It made sense when I was posting it as I was refering to the earth from a three phase board. :)
 
Talking about 120 degrees, is the whole electrical system, ie from the power station ran at 50 hertz and 120 phases 120 degrees apart, surely the turbine can't be rotating at 50 times a second or is there multiple windings in it, what I mean is the voltage generated many times a revolution, times 3 phases.
hard to explain but do you know what I'm getting at
 
B

Bobster

Talking about 120 degrees, is the whole electrical system, ie from the power station ran at 50 hertz and 120 phases 120 degrees apart, surely the turbine can't be rotating at 50 times a second or is there multiple windings in it, what I mean is the voltage generated many times a revolution, times 3 phases.

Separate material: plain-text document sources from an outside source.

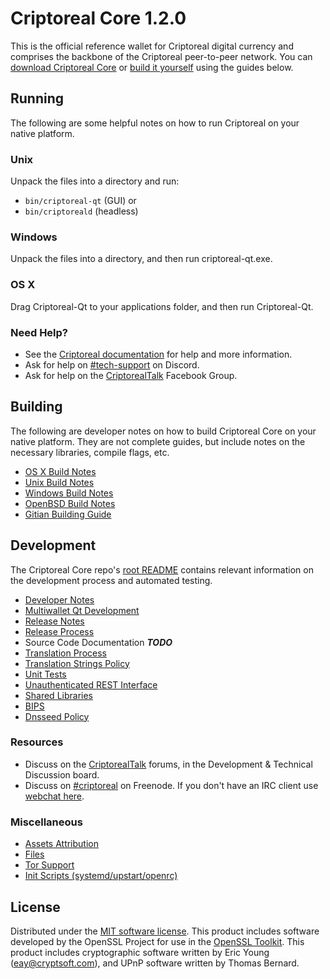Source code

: Criptoreal Core 1.2.0
=====================

This is the official reference wallet for Criptoreal digital currency and comprises the backbone of the Criptoreal peer-to-peer network. You can [download Criptoreal Core](https://www.criptoreal.org/) or [build it yourself](#building) using the guides below.

Running
---------------------
The following are some helpful notes on how to run Criptoreal on your native platform.

### Unix

Unpack the files into a directory and run:

- `bin/criptoreal-qt` (GUI) or
- `bin/criptoreald` (headless)

### Windows

Unpack the files into a directory, and then run criptoreal-qt.exe.

### OS X

Drag Criptoreal-Qt to your applications folder, and then run Criptoreal-Qt.

### Need Help?

* See the [Criptoreal documentation](https://criptoreal.org)
for help and more information.
* Ask for help on [#tech-support](https://discord.gg/SUHcbyv) on Discord.
* Ask for help on the [CriptorealTalk](https://www.facebook.com/groups/Criptoreal/) Facebook Group.

Building
---------------------
The following are developer notes on how to build Criptoreal Core on your native platform. They are not complete guides, but include notes on the necessary libraries, compile flags, etc.

- [OS X Build Notes](build-osx.md)
- [Unix Build Notes](build-unix.md)
- [Windows Build Notes](build-windows.md)
- [OpenBSD Build Notes](build-openbsd.md)
- [Gitian Building Guide](gitian-building.md)

Development
---------------------
The Criptoreal Core repo's [root README](/README.md) contains relevant information on the development process and automated testing.

- [Developer Notes](developer-notes.md)
- [Multiwallet Qt Development](multiwallet-qt.md)
- [Release Notes](release-notes.md)
- [Release Process](release-process.md)
- Source Code Documentation ***TODO***
- [Translation Process](translation_process.md)
- [Translation Strings Policy](translation_strings_policy.md)
- [Unit Tests](unit-tests.md)
- [Unauthenticated REST Interface](REST-interface.md)
- [Shared Libraries](shared-libraries.md)
- [BIPS](bips.md)
- [Dnsseed Policy](dnsseed-policy.md)

### Resources
* Discuss on the [CriptorealTalk](https://criptorealtalk.org/) forums, in the Development & Technical Discussion board.
* Discuss on [#criptoreal](http://webchat.freenode.net/?channels=criptoreal) on Freenode. If you don't have an IRC client use [webchat here](http://webchat.freenode.net/?channels=criptoreal).

### Miscellaneous
- [Assets Attribution](assets-attribution.md)
- [Files](files.md)
- [Tor Support](tor.md)
- [Init Scripts (systemd/upstart/openrc)](init.md)

License
---------------------
Distributed under the [MIT software license](http://www.opensource.org/licenses/mit-license.php).
This product includes software developed by the OpenSSL Project for use in the [OpenSSL Toolkit](https://www.openssl.org/). This product includes
cryptographic software written by Eric Young ([eay@cryptsoft.com](mailto:eay@cryptsoft.com)), and UPnP software written by Thomas Bernard.
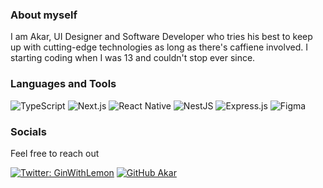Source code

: 
### About myself
I am Akar, UI Designer and Software Developer who tries his best to keep up with cutting-edge technologies as long as there's caffiene involved. I starting coding when I was 13 and couldn't stop ever since.

### Languages and Tools

![TypeScript](https://img.shields.io/badge/TypeScript-007ACC?style=for-the-badge&logo=typescript&logoColor=white)
![Next.js](https://img.shields.io/badge/Next.js-%23000000.svg?style=for-the-badge&logo=nextdotjs&logoColor=white)
![React Native](https://img.shields.io/badge/React_Native-%2320232a.svg?style=for-the-badge&logo=react&logoColor=%2361DAFB) 
![NestJS](https://img.shields.io/badge/NestJS-%23E0234E.svg?style=for-the-badge&logo=nestjs&logoColor=white)
![Express.js](https://img.shields.io/badge/Express.js-%23404d59.svg?style=for-the-badge)
![Figma](https://img.shields.io/badge/Figma-%23F24E1E.svg?style=for-the-badge&logo=figma&logoColor=white)


### Socials

Feel free to reach out

[![Twitter: GinWithLemon](https://img.shields.io/twitter/follow/ginwithlemon?style=social)](https://twitter.com/ginwithlemon)
[![GitHub Akar](https://img.shields.io/github/followers/akarm13?label=follow&style=social)](https://github.com/akarm13)
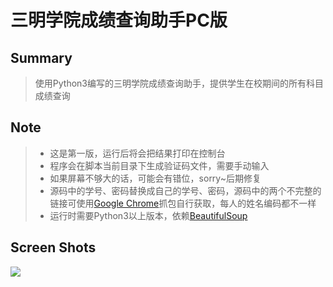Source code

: # 三明学院成绩查询助手PC版

## Summary
> 使用Python3编写的三明学院成绩查询助手，提供学生在校期间的所有科目成绩查询

## Note
> * 这是第一版，运行后将会把结果打印在控制台
> * 程序会在脚本当前目录下生成验证码文件，需要手动输入
> * 如果屏幕不够大的话，可能会有错位，sorry~后期修复
> * 源码中的学号、密码替换成自己的学号、密码，源码中的两个不完整的链接可使用[Google Chrome](https://www.google.cn/chrome/)抓包自行获取，每人的姓名编码都不一样
> * 运行时需要Python3以上版本，依赖[BeautifulSoup](https://www.crummy.com/software/BeautifulSoup/bs4/doc/index.zh.html)

## Screen Shots

![](http://xxx.fishc.com/album/201802/15/174422gshp0hdthjhk3hvo.png)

hard to explain but do you know what I'm getting at
The turbine will have a gear box...
 
The voltage produced at power stations is about 22000 volts, this is then stepped upto 400,000 volts by a transformer. It's then reduced to 132,000 volts near the destination. It is then stepped down again to 66,000 or 33, 000 volts. Very close to the customer it's reduced to the final voltage. This is often 400v for industrial customers, or 230v for domestic. Very large industrial premed use can be fed directly at much higher voltages.
 
I know about the voltage stepped up and down was just wondering about the frequency, also I know there'll be a transmission of some type between the turbine and rotor, but that rotor turning in the magnetic field must determine the frequency,
when I first thought about it I was thinking the rotor must spin at 50 times a second which can't be possible, there must be multiple poles With in the stator
 
That's revs per min not per second, say it was 3000 revs per second (wouldn't want to be stood next to it) that'd determine the 50 hertz with 2 poles, there must be many poles so power is generated many times per revolution, allowing the rotor to spin slower.
 
Why give up, generator with 2 poles spinning at 1 rev per second surly would produce a frequency of 1 hertz? So to get 50 hertz you could say itd need to spin at 50 revs per second-not really possible but with multiple poles the out put would be produced more times per revolution?
 
Yeah penny's dropped, cheers for being so helpful, I was nearly there one of you could have put me right in one sentence, most people would not bother to understand how things work but I like to know, don't see why other members on here have to be so bitchy.
 
Yeah penny's dropped, cheers for being so helpful, I was nearly there one of you could have put me right in one sentence, most people would not bother to understand how things work but I like to know, don't see why other members on here have to be so bitchy.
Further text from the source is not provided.